Maxime Tandonnet : Le parti socialiste et la gauche en général ont connu une profonde mutation idéologique au cours des 40 dernières années qui s'exprime dans les rapports de Terranova. A la fin du XIXe siècle, et au cours du XXe siècle, notamment à travers la SFIO, ils se présentaient avant tout comme le parti qui défendait la cause de la classe ouvrière face au patronat et à la bourgeoisie. La lutte contre le chômage, pour les salaires et des conditions de travail était leur principale raison d'exister. Il est probable que les mutations en profondeur des sociétés occidentales ont favorisé une transformation profonde de la gauche: désindustrialisation, tertiarisation, robotisation, informatisation. A la défense de la classe ouvrière s'est substitué la prise en compte des préoccupations d'un milieu urbain plutôt instruit et privilégié très attaché à des enjeux individuels liés à la qualité de la vie en particulier les questions de santé et d'environnement. Le phénomène est de nature idéologique. Nous assistons sans doute à un recul des grandes causes collectives qui mobilisaient la gauche traditionnelle comme l'anticolonialisme ou le tiers-mondisme au profit de préoccupations centrées sur l'épanouissement individuel.

Olivier Faure dressait ce lundi soir l'inventaire du PS dans un objectif avoué d'Union de la Gauche. Comment expliquer qu'une telle union ne semble pouvoir être réalisée que par ce prisme écologique ? 

Les marges de manoeuvre sur le plan économique et social sont réduites. Que peut encore promettre la gauche à cet égard? Depuis près de 40 ans elle échoue dans la lutte contre le chômage. Cette impasse avait été le drame des années Mitterrand de 1981 à 1995. Elle n'a jamais pu tenir ses engagements à cet égard. Puis il y eut l'échec du gouvernement Jospin sur ce thème entre 1997 et 2002. Récemment, entre 2012 et 2017, le président Hollande ne cessait d'annoncer une amélioration qui n'est jamais venue.

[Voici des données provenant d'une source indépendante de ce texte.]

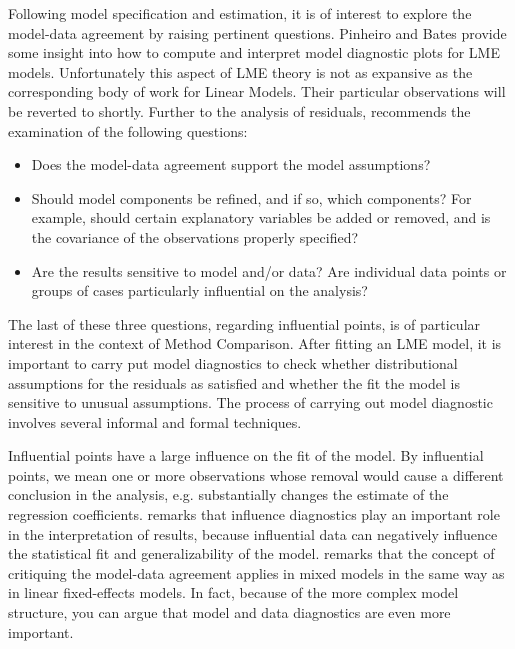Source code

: \documentclass[12pt, a4paper]{report}
\theoremstyle{plain}
\theoremstyle{definition}
\theoremstyle{remark}
\begin{document}
	
	Following model specification and estimation, it is of interest to explore the model-data
	agreement by raising pertinent questions. Pinheiro and Bates provide some insight into how to compute and interpret model diagnostic plots for LME models. Unfortunately this aspect of LME theory is not as expansive as the corresponding body of work for Linear Models. Their particular observations will be reverted to shortly. Further to the analysis of residuals, \citet{schabenberger} recommends the examination of the following questions:
	\begin{itemize}
		\item Does the model-data agreement support the model assumptions?
		\item Should model components be refined, and if so, which components? For example, should certain explanatory variables
		be added or removed, and is the covariance of the observations properly specified?
		\item Are the results sensitive to model and/or data? Are individual data points or groups of cases particularly
		influential on the analysis?
	\end{itemize}
	
	The last of these three questions, regarding influential points, is of particular interest in the context of Method Comparison. After fitting an LME model, it is important to carry put model diagnostics to check whether distributional assumptions for the
	residuals as satisfied and whether the fit the model is sensitive to unusual assumptions. The process of carrying out model
	diagnostic involves several informal and formal techniques.
	
	Influential points have a large influence on the fit of the model. By influential points, we mean one or more observations whose removal would cause a different conclusion in the analysis, e.g. substantially changes the estimate of the regression coefficients. \citet{west} remarks that influence diagnostics play an important role in the interpretation of results, because influential data can negatively 
	influence the statistical fit and generalizability of the model.
	\citet{schabenberger} remarks that the concept of critiquing the model-data agreement applies in mixed models in the same way as in linear
	fixed-effects models. In fact, because of the more complex model structure, you can argue that model and
	data diagnostics are even more important.
	
	
\end{document}
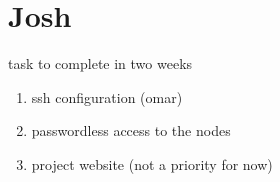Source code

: \section{Josh}
task to complete in two weeks


\begin{enumerate}
\item ssh configuration (omar)
\item passwordless access to the nodes 
\item project website (not a priority for now) 
\end{enumerate}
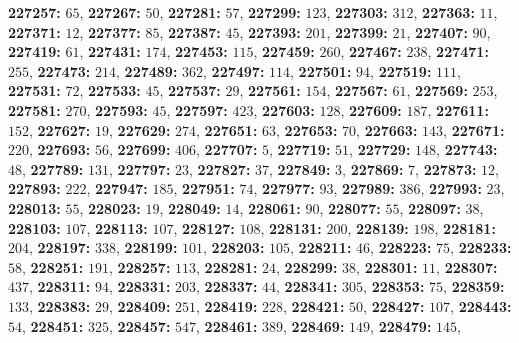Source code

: \textsf{\bfseries 227257:} $65$, \textsf{\bfseries 227267:} $50$, \textsf{\bfseries 227281:} $57$, \textsf{\bfseries 227299:} $123$, \textsf{\bfseries 227303:} $312$, \textsf{\bfseries 227363:} $11$, \textsf{\bfseries 227371:} $12$, \textsf{\bfseries 227377:} $85$, \textsf{\bfseries 227387:} $45$, \textsf{\bfseries 227393:} $201$, \textsf{\bfseries 227399:} $21$, \textsf{\bfseries 227407:} $90$, \textsf{\bfseries 227419:} $61$, \textsf{\bfseries 227431:} $174$, \textsf{\bfseries 227453:} $115$, \textsf{\bfseries 227459:} $260$, \textsf{\bfseries 227467:} $238$, \textsf{\bfseries 227471:} $255$, \textsf{\bfseries 227473:} $214$, \textsf{\bfseries 227489:} $362$, \textsf{\bfseries 227497:} $114$, \textsf{\bfseries 227501:} $94$, \textsf{\bfseries 227519:} $111$, \textsf{\bfseries 227531:} $72$, \textsf{\bfseries 227533:} $45$, \textsf{\bfseries 227537:} $29$, \textsf{\bfseries 227561:} $154$, \textsf{\bfseries 227567:} $61$, \textsf{\bfseries 227569:} $253$, \textsf{\bfseries 227581:} $270$, \textsf{\bfseries 227593:} $45$, \textsf{\bfseries 227597:} $423$, \textsf{\bfseries 227603:} $128$, \textsf{\bfseries 227609:} $187$, \textsf{\bfseries 227611:} $152$, \textsf{\bfseries 227627:} $19$, \textsf{\bfseries 227629:} $274$, \textsf{\bfseries 227651:} $63$, \textsf{\bfseries 227653:} $70$, \textsf{\bfseries 227663:} $143$, \textsf{\bfseries 227671:} $220$, \textsf{\bfseries 227693:} $56$, \textsf{\bfseries 227699:} $406$, \textsf{\bfseries 227707:} $5$, \textsf{\bfseries 227719:} $51$, \textsf{\bfseries 227729:} $148$, \textsf{\bfseries 227743:} $48$, \textsf{\bfseries 227789:} $131$, \textsf{\bfseries 227797:} $23$, \textsf{\bfseries 227827:} $37$, \textsf{\bfseries 227849:} $3$, \textsf{\bfseries 227869:} $7$, \textsf{\bfseries 227873:} $12$, \textsf{\bfseries 227893:} $222$, \textsf{\bfseries 227947:} $185$, \textsf{\bfseries 227951:} $74$, \textsf{\bfseries 227977:} $93$, \textsf{\bfseries 227989:} $386$, \textsf{\bfseries 227993:} $23$, \textsf{\bfseries 228013:} $55$, \textsf{\bfseries 228023:} $19$, \textsf{\bfseries 228049:} $14$, \textsf{\bfseries 228061:} $90$, \textsf{\bfseries 228077:} $55$, \textsf{\bfseries 228097:} $38$, \textsf{\bfseries 228103:} $107$, \textsf{\bfseries 228113:} $107$, \textsf{\bfseries 228127:} $108$, \textsf{\bfseries 228131:} $200$, \textsf{\bfseries 228139:} $198$, \textsf{\bfseries 228181:} $204$, \textsf{\bfseries 228197:} $338$, \textsf{\bfseries 228199:} $101$, \textsf{\bfseries 228203:} $105$, \textsf{\bfseries 228211:} $46$, \textsf{\bfseries 228223:} $75$, \textsf{\bfseries 228233:} $58$, \textsf{\bfseries 228251:} $191$, \textsf{\bfseries 228257:} $113$, \textsf{\bfseries 228281:} $24$, \textsf{\bfseries 228299:} $38$, \textsf{\bfseries 228301:} $11$, \textsf{\bfseries 228307:} $437$, \textsf{\bfseries 228311:} $94$, \textsf{\bfseries 228331:} $203$, \textsf{\bfseries 228337:} $44$, \textsf{\bfseries 228341:} $305$, \textsf{\bfseries 228353:} $75$, \textsf{\bfseries 228359:} $133$, \textsf{\bfseries 228383:} $29$, \textsf{\bfseries 228409:} $251$, \textsf{\bfseries 228419:} $228$, \textsf{\bfseries 228421:} $50$, \textsf{\bfseries 228427:} $107$, \textsf{\bfseries 228443:} $54$, \textsf{\bfseries 228451:} $325$, \textsf{\bfseries 228457:} $547$, \textsf{\bfseries 228461:} $389$, \textsf{\bfseries 228469:} $149$, \textsf{\bfseries 228479:} $145$,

Nul n'a jamais trouvé la recette miracle, à droite comme à gauche, pour renouer avec une marche vers le plein emploi. La gauche évite donc de remettre cette question qui la renvoie à l'histoire de ses échecs au coeur de son discours. Elle peut difficilement parler de la sécurité ou de l'immigration, sachant que ces sujets préoccupent l'opinion publique et qu'un discours d'angélisme lui serait fatal. Il reste l'écologie, la défense de l'environnement et de la santé publique, commun dénominateur à l'ensemble des Français sur lesquels elle peut facilement se retrouver sur un mode consensuel.

Une telle stratégie n'est-elle pas autant une impasse que le prisme sociétal dans l'objectif d'une reconquête de l'électorat ?

En effet, c'est assez probable. Les centres d'intérêt essentiel de la gauche d'aujourd'hui, sur les moeurs, les questions sociétales, l'écologie, concernent une frange de la population française en particulier la bourgeoisie urbaine progressiste qui défend ces valeurs. Mais ils ne sont pas prioritaires au regard des préoccupations de la France dite périphérique, la plus touchée par le chômage, les fins de mois difficiles, le prix de l'essence, les inquiétudes liées à la scolarité des enfants, l'insécurité. La droite non plus n'a pas trouvé le bon ton pour restaurer la confiance auprès des couches populaires qui se retrouvent dans le vote protestataire, l'abstentionnisme, ou le soutien aux Gilets Jaunes. Le devoir d'inventaire dont se réclame M. Faure se rattache un peu à cette logique. Pourqui avons-nous échoué? Il est improbable qu'il suffise à ramener la confiance. Pour toucher de nouveau la France populaire, il faudrait que la gauche change profondément et trouve les mots pour parler à ceux qui se sentent abandonnés par la France dite d'en haut. Nous en sommes très loin...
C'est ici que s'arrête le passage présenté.